*** Begin section ***
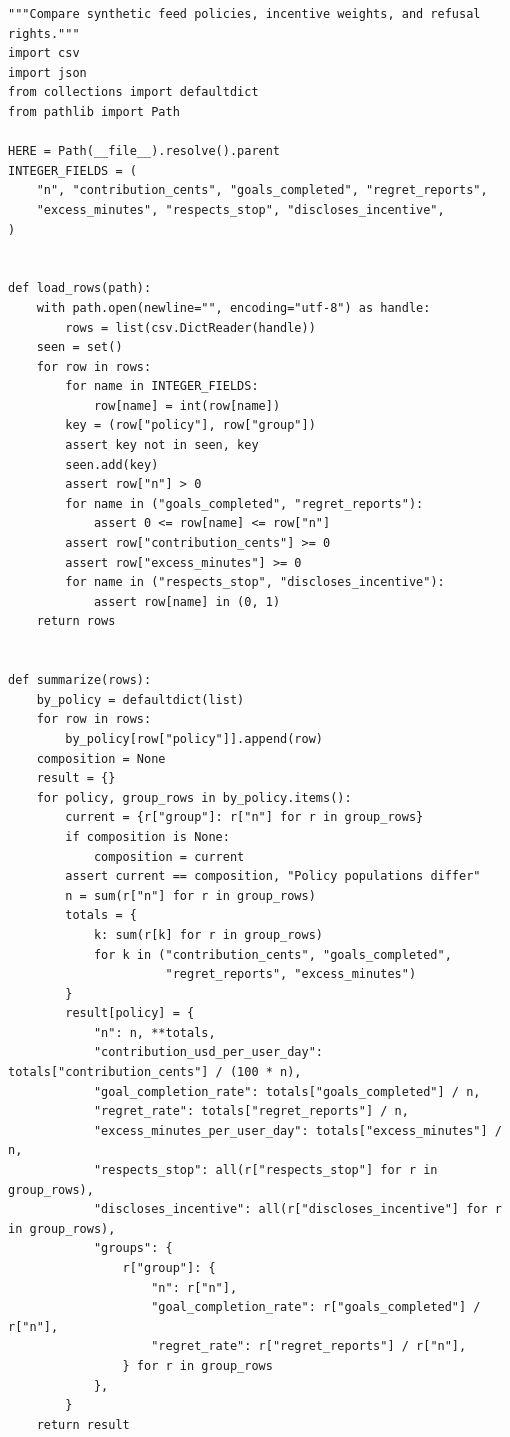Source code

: \begin{Verbatim}[breaklines,breakanywhere,fontsize=\small]
"""Compare synthetic feed policies, incentive weights, and refusal rights."""
import csv
import json
from collections import defaultdict
from pathlib import Path

HERE = Path(__file__).resolve().parent
INTEGER_FIELDS = (
    "n", "contribution_cents", "goals_completed", "regret_reports",
    "excess_minutes", "respects_stop", "discloses_incentive",
)


def load_rows(path):
    with path.open(newline="", encoding="utf-8") as handle:
        rows = list(csv.DictReader(handle))
    seen = set()
    for row in rows:
        for name in INTEGER_FIELDS:
            row[name] = int(row[name])
        key = (row["policy"], row["group"])
        assert key not in seen, key
        seen.add(key)
        assert row["n"] > 0
        for name in ("goals_completed", "regret_reports"):
            assert 0 <= row[name] <= row["n"]
        assert row["contribution_cents"] >= 0
        assert row["excess_minutes"] >= 0
        for name in ("respects_stop", "discloses_incentive"):
            assert row[name] in (0, 1)
    return rows


def summarize(rows):
    by_policy = defaultdict(list)
    for row in rows:
        by_policy[row["policy"]].append(row)
    composition = None
    result = {}
    for policy, group_rows in by_policy.items():
        current = {r["group"]: r["n"] for r in group_rows}
        if composition is None:
            composition = current
        assert current == composition, "Policy populations differ"
        n = sum(r["n"] for r in group_rows)
        totals = {
            k: sum(r[k] for r in group_rows)
            for k in ("contribution_cents", "goals_completed",
                      "regret_reports", "excess_minutes")
        }
        result[policy] = {
            "n": n, **totals,
            "contribution_usd_per_user_day": totals["contribution_cents"] / (100 * n),
            "goal_completion_rate": totals["goals_completed"] / n,
            "regret_rate": totals["regret_reports"] / n,
            "excess_minutes_per_user_day": totals["excess_minutes"] / n,
            "respects_stop": all(r["respects_stop"] for r in group_rows),
            "discloses_incentive": all(r["discloses_incentive"] for r in group_rows),
            "groups": {
                r["group"]: {
                    "n": r["n"],
                    "goal_completion_rate": r["goals_completed"] / r["n"],
                    "regret_rate": r["regret_reports"] / r["n"],
                } for r in group_rows
            },
        }
    return result



\end{Verbatim}
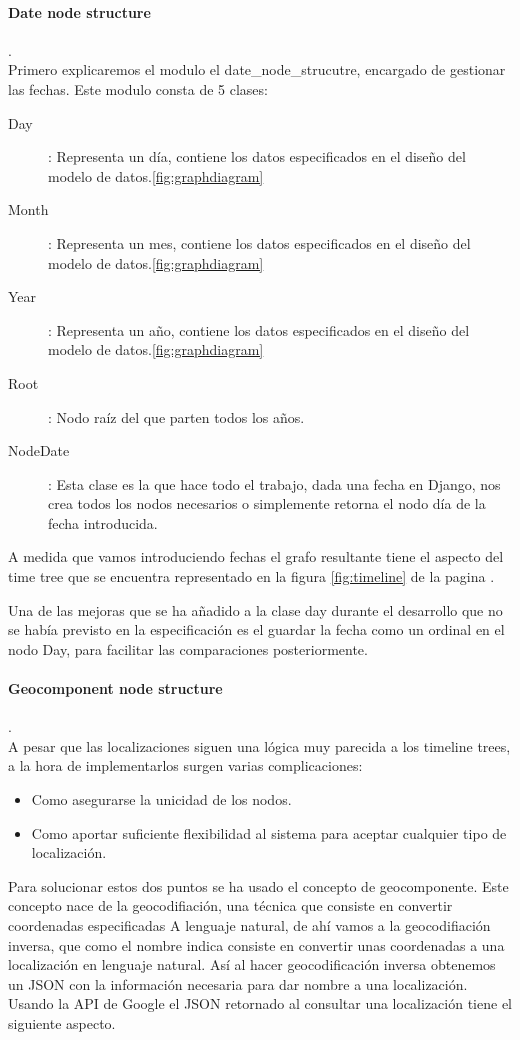 \paragraph{Date node structure}.\\
Primero explicaremos el modulo el date\_node\_strucutre, encargado de gestionar las fechas.
Este modulo consta de 5 clases:

\begin{description}
\item[Day]: Representa un día, contiene los datos especificados en el diseño del modelo de datos.\ref{fig:graphdiagram}
\item[Month]: Representa un mes, contiene los datos especificados en el diseño del modelo de datos.\ref{fig:graphdiagram}
\item[Year]: Representa un año, contiene los datos especificados en el diseño del modelo de datos.\ref{fig:graphdiagram}
\item[Root]: Nodo raíz del que parten todos los años.
\item[NodeDate]: Esta clase es la que hace todo el trabajo, dada una fecha en Django, nos crea todos los nodos necesarios o simplemente retorna el nodo día de la fecha introducida.
\end{description}
A medida que vamos introduciendo fechas el grafo resultante tiene el aspecto del time tree que se encuentra representado en la figura \ref{fig:timeline} de la pagina \pageref{fig:timeline}.

Una de las mejoras que se ha añadido a la clase day durante el desarrollo que no se había previsto en la especificación es el guardar la fecha como un ordinal en el nodo Day, para facilitar las comparaciones posteriormente.

\paragraph{Geocomponent node structure}.\\
A pesar que las localizaciones siguen una lógica muy parecida a los timeline trees, a la hora de implementarlos surgen varias complicaciones:
\begin{itemize}
\item Como asegurarse la unicidad de los nodos.
\item Como aportar suficiente flexibilidad al sistema para aceptar cualquier tipo de localización.
\end{itemize}

Para solucionar estos dos puntos se ha usado el concepto de geocomponente. Este concepto nace de la geocodifiación, una técnica que consiste en convertir coordenadas especificadas A lenguaje natural, de ahí vamos a la geocodifiación inversa, que como el nombre indica consiste en convertir unas coordenadas a una localización en lenguaje natural. Así al hacer geocodificación inversa obtenemos un JSON con la información necesaria para dar nombre a una localización. Usando la API de Google el JSON retornado al consultar una localización tiene el siguiente aspecto.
*** End section ***
Work required:
Everything above except the pictures needs to be reproduced exactly.

Solution to this exercise:
Source code

: \begin{Verbatim}[breaklines,breakanywhere,fontsize=\small]
"""Compare synthetic feed policies, incentive weights, and refusal rights."""
import csv
import json
from collections import defaultdict
from pathlib import Path

HERE = Path(__file__).resolve().parent
INTEGER_FIELDS = (
    "n", "contribution_cents", "goals_completed", "regret_reports",
    "excess_minutes", "respects_stop", "discloses_incentive",
)


def load_rows(path):
    with path.open(newline="", encoding="utf-8") as handle:
        rows = list(csv.DictReader(handle))
    seen = set()
    for row in rows:
        for name in INTEGER_FIELDS:
            row[name] = int(row[name])
        key = (row["policy"], row["group"])
        assert key not in seen, key
        seen.add(key)
        assert row["n"] > 0
        for name in ("goals_completed", "regret_reports"):
            assert 0 <= row[name] <= row["n"]
        assert row["contribution_cents"] >= 0
        assert row["excess_minutes"] >= 0
        for name in ("respects_stop", "discloses_incentive"):
            assert row[name] in (0, 1)
    return rows


def summarize(rows):
    by_policy = defaultdict(list)
    for row in rows:
        by_policy[row["policy"]].append(row)
    composition = None
    result = {}
    for policy, group_rows in by_policy.items():
        current = {r["group"]: r["n"] for r in group_rows}
        if composition is None:
            composition = current
        assert current == composition, "Policy populations differ"
        n = sum(r["n"] for r in group_rows)
        totals = {
            k: sum(r[k] for r in group_rows)
            for k in ("contribution_cents", "goals_completed",
                      "regret_reports", "excess_minutes")
        }
        result[policy] = {
            "n": n, **totals,
            "contribution_usd_per_user_day": totals["contribution_cents"] / (100 * n),
            "goal_completion_rate": totals["goals_completed"] / n,
            "regret_rate": totals["regret_reports"] / n,
            "excess_minutes_per_user_day": totals["excess_minutes"] / n,
            "respects_stop": all(r["respects_stop"] for r in group_rows),
            "discloses_incentive": all(r["discloses_incentive"] for r in group_rows),
            "groups": {
                r["group"]: {
                    "n": r["n"],
                    "goal_completion_rate": r["goals_completed"] / r["n"],
                    "regret_rate": r["regret_reports"] / r["n"],
                } for r in group_rows
            },
        }
    return result



\end{Verbatim}
 \paragraph{Date node structure}.\\
Primero explicaremos el modulo el date\_node\_strucutre, encargado de gestionar las fechas.
Este modulo consta de 5 clases:

\begin{description}
\item[Day]: Representa un día, contiene los datos especificados en el diseño del modelo de datos.\ref{fig:graphdiagram}
\item[Month]: Representa un mes, contiene los datos especificados en el diseño del modelo de datos.\ref{fig:graphdiagram}
\item[Year]: Representa un año, contiene los datos especificados en el diseño del modelo de datos.\ref{fig:graphdiagram}
\item[Root]: Nodo raíz del que parten todos los años.
\item[NodeDate]: Esta clase es la que hace todo el trabajo, dada una fecha en Django, nos crea todos los nodos necesarios o simplemente retorna el nodo día de la fecha introducida.
\end{description}
A medida que vamos introduciendo fechas el grafo resultante tiene el aspecto del time tree que se encuentra representado en la figura \ref{fig:timeline} de la pagina \pageref{fig:timeline}.

Una de las mejoras que se ha añadido a la clase day durante el desarrollo que no se había previsto en la especificación es el guardar la fecha como un ordinal en el nodo Day, para facilitar las comparaciones posteriormente.

\paragraph{Geocomponent node structure}.\\
A pesar que las localizaciones siguen una lógica muy parecida a los timeline trees, a la hora de implementarlos surgen varias complicaciones:
\begin{itemize}
\item Como asegurarse la unicidad de los nodos.
\item Como aportar suficiente flexibilidad al sistema para aceptar cualquier tipo de localización.
\end{itemize}

Para solucionar estos dos puntos se ha usado el concepto de geocomponente. Este concepto nace de la geocodifiación, una técnica que consiste en convertir coordenadas especificadas A lenguaje natural, de ahí vamos a la geocodifiación inversa, que como el nombre indica consiste en convertir unas coordenadas a una localización en lenguaje natural. Así al hacer geocodificación inversa obtenemos un JSON con la información necesaria para dar nombre a una localización. Usando la API de Google el JSON retornado al consultar una localización tiene el siguiente aspecto.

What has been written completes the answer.